Approaching a second Trump-era trade war clearly highlights the growing challenges to global trade and economic cooperation. It marks a return towards economic nationalism and a retreat from multi-lateralism. As countries prioritize self-sufficiency and seek to protect domestic industries, the future of global trade will once again become increasingly uncertain. The World Trade Organization, which traditionally mediates trade disputes, will struggle to remain relevant in the face of unilateral actions by major powers.

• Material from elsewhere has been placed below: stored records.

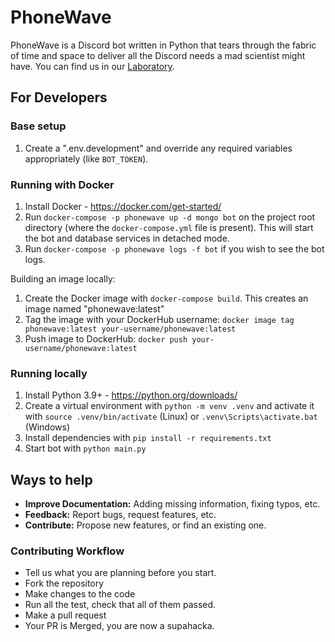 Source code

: # PhoneWave

PhoneWave is a Discord bot written in Python that tears through the fabric of time and space to deliver all the Discord needs a mad scientist might have. You can find us in our [Laboratory](https://discord.gg/nAqaXhpafP).

## For Developers

### Base setup

1. Create a ".env.development" and override any required variables appropriately (like `BOT_TOKEN`).

### Running with Docker

1. Install Docker - https://docker.com/get-started/
2. Run `docker-compose -p phonewave up -d mongo bot` on the project root directory (where the `docker-compose.yml` file is present). This will start the bot and database services in detached mode.
3. Run `docker-compose -p phonewave logs -f bot` if you wish to see the bot logs.

Building an image locally:
1. Create the Docker image with `docker-compose build`. This creates an image named "phonewave:latest" 
2. Tag the image with your DockerHub username: `docker image tag phonewave:latest your-username/phonewave:latest`
3. Push image to DockerHub: `docker push your-username/phonewave:latest`

### Running locally

1. Install Python 3.9+ - https://python.org/downloads/
2. Create a virtual environment with `python -m venv .venv` and activate it with `source .venv/bin/activate` (Linux) or `.venv\Scripts\activate.bat` (Windows)
3. Install dependencies with `pip install -r requirements.txt`
4. Start bot with `python main.py`

## Ways to help

- **Improve Documentation:** Adding missing information, fixing typos, etc.
- **Feedback:** Report bugs, request features, etc.
- **Contribute:** Propose new features, or find an existing one. 

### Contributing Workflow

- Tell us what you are planning before you start.
- Fork the repository
- Make changes to the code
- Run all the test, check that all of them passed.
- Make a pull request 
- Your PR is Merged, you are now a supahacka.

At the same time, a second Trump trade war is predicted to accelerate a trend toward decoupling between the USA and China. US companies will be forced to defend their China investments in Washington D.C., as officials will challenge boardrooms with ‘us versus them’ rhetoric. Executives will lean towards diversifying company supply chains further to reduce dependence on Chinese manufacturing. This decoupling strategy will raise continued concerns about the fragmentation of the global economy and the potential for increased geopolitical tensions.

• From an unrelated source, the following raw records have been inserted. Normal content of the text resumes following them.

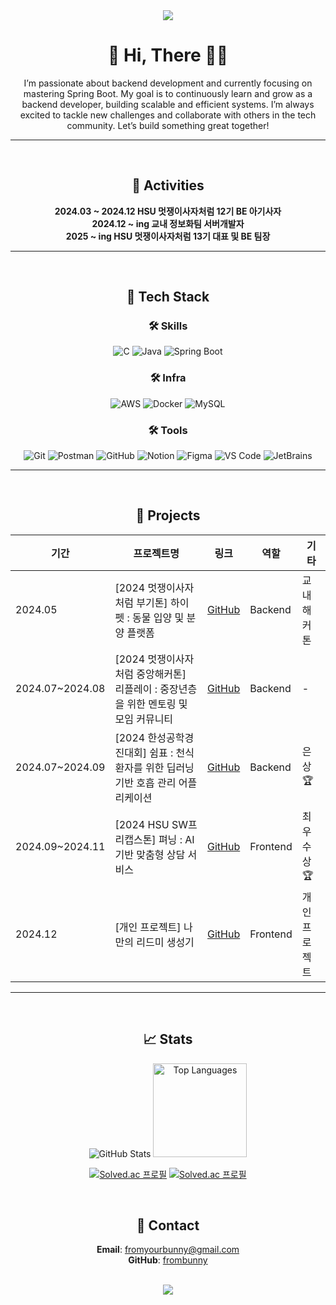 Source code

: 
<div align="center">
<img src="https://capsule-render.vercel.app/api?type=wave&color=gradient&height=150&section=header&fontSize=50" />

# 🌟 Hi, There 👋🏻
I’m passionate about backend development and currently focusing on mastering Spring Boot.
My goal is to continuously learn and grow as a backend developer, building scalable and efficient systems. 
I’m always excited to tackle new challenges and collaborate with others in the tech community.
Let’s build something great together!
    
---
<br>

## 🐰 **Activities**

**2024.03 ~ 2024.12 HSU 멋쟁이사자처럼 12기 BE 아기사자** <br>
**2024.12 ~ ing 교내 정보화팀 서버개발자**<br>
**2025 ~ ing HSU 멋쟁이사자처럼 13기 대표 및 BE 팀장** <br>

---
<br>

## 🔧 **Tech Stack**
### 🛠 **Skills**
<img src="https://img.shields.io/badge/C-A8B9CC?style=for-the-badge" alt="C" /> <img src="https://img.shields.io/badge/Java-007396?style=for-the-badge" alt="Java" /> <img src="https://img.shields.io/badge/Spring%20Boot-6DB33F?style=for-the-badge" alt="Spring Boot" />
    
### 🛠 **Infra**
<img src="https://img.shields.io/badge/AWS-232F3E?style=for-the-badge" alt="AWS" /> <img src="https://img.shields.io/badge/Docker-2496ED?style=for-the-badge" alt="Docker" /> <img src="https://img.shields.io/badge/MySQL-4479A1?style=for-the-badge" alt="MySQL" />
    
### 🛠 **Tools**
<img src="https://img.shields.io/badge/Git-F05032?style=for-the-badge" alt="Git" /> <img src="https://img.shields.io/badge/Postman-FF6C37?style=for-the-badge" alt="Postman" /> <img src="https://img.shields.io/badge/GitHub-181717?style=for-the-badge" alt="GitHub" /> <img src="https://img.shields.io/badge/Notion-000000?style=for-the-badge" alt="Notion" /> <img src="https://img.shields.io/badge/Figma-F24E1E?style=for-the-badge" alt="Figma" /> <img src="https://img.shields.io/badge/VS%20Code-007ACC?style=for-the-badge" alt="VS Code" /> <img src="https://img.shields.io/badge/JetBrains-000000?style=for-the-badge" alt="JetBrains" />
    
---
<br>

## 💼 **Projects**
| **기간**      | **프로젝트명** | **링크**                       | **역할**     | **기타**     |
|--------------|--------------|--------------------------------------|------------|------------|
| 2024.05 | [2024 멋쟁이사자처럼 부기톤] 하이펫 : 동물 입양 및 분양 플랫폼| [GitHub](https://github.com/HSU-Likelion-HiPet/HiPet-BackEnd) | Backend | 교내 해커톤 |
| 2024.07~2024.08 | [2024 멋쟁이사자처럼 중앙해커톤] 리플레이 : 중장년층을 위한 멘토링 및 모임 커뮤니티 | [GitHub](https://github.com/HSU-LikeLion-RePlay/RePlay-Backend) | Backend | - |
| 2024.07~2024.09 | [2024 한성공학경진대회] 쉼표 : 천식 환자를 위한 딥러닝 기반 호흡 관리 어플리케이션 | [GitHub](https://github.com/HSU-shimpyo/ShimPyo-Server) | Backend | 은상 🏆 |
| 2024.09~2024.11 | [2024 HSU SW프리캡스톤] 펴닝 : AI 기반 맞춤형 상담 서비스 | [GitHub](https://github.com/HSU-NIMBUS2000/Pyeoning-Frontend) | Frontend | 최우수상 🏆 |
| 2024.12 | [개인 프로젝트] 나만의 리드미 생성기 | [GitHub](https://github.com/frombunny/ReadMeForBunny) | Frontend | 개인 프로젝트 |
    
---
   
<br>

## 📈 **Stats**


<img src="https://github-readme-stats.vercel.app/api?username=frombunny&hide=contribs,prs&show_icons=true&theme=radical" alt="GitHub Stats" />

<a href="https://github.com/frombunny">
<img src="https://github-readme-stats.vercel.app/api/top-langs/?username=frombunny&layout=compact&theme=radical" alt="Top Languages" style="height:150px;" />
</a>

<br>

 [![Solved.ac
 프로필](http://mazassumnida.wtf/api/v2/generate_badge?boj=bunnylovesyou)](https://solved.ac/bunnylovesyou)
 [![Solved.ac 프로필](http://mazandi.herokuapp.com/api?handle=bunnylovesyou)](https://solved.ac/bunnylovesyou/)
    
<br>

## 📧 **Contact**
**Email**: fromyourbunny@gmail.com <br>
**GitHub**: [frombunny](https://github.com/frombunny)

<br>
<img src="https://capsule-render.vercel.app/api?type=wave&color=gradient&height=150&section=footer"/>
<div align="center">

Lessons from the first Trump era

President-elect Trump’s upcoming administration will exploit the fragility of the global economy and the risks of economic confrontation between major powers. While his policies have aimed to address legitimate grievances about China’s trade practices, the approach of unilateral tariffs and retaliatory measures often exacerbated economic instability. For businesses and policymakers, a trade war continues to be a stark reminder of the need for greater resilience in supply chains and the importance of balancing national interests with global cooperation.

While it is vital to appreciate the impending global economic ripples, one must also recognize the impact that an ‘America First’ strategy has on global mobility. According to the January 2025 Henley Passport Index, the USA was the 2nd biggest faller of the past decade, dropping seven places from 2nd to 9th place since 2015. President-elect Trump has not been shy about his foreign policy strategies, from Canada to China, and his direct approach will continue to present doubts in the confidence of the USA’s passport power moving forward.

Navigating a new economic era

The Trump-era trade wars will not only be viewed as bilateral disputes — they will serve as transformative events for the global economy. Disrupting trade flows, raising costs, and sowing uncertainty will require businesses, governments, and international institutions to adapt to a new reality. As the world grapples with these changes, the lessons of Trade War 1.0 highlighted the need for innovative solutions to complex economic challenges. Whether the global economy can endure the imminent second iteration and emerge stronger or more fractured depends on the ability of nations to navigate this uncertain era with foresight and collaboration.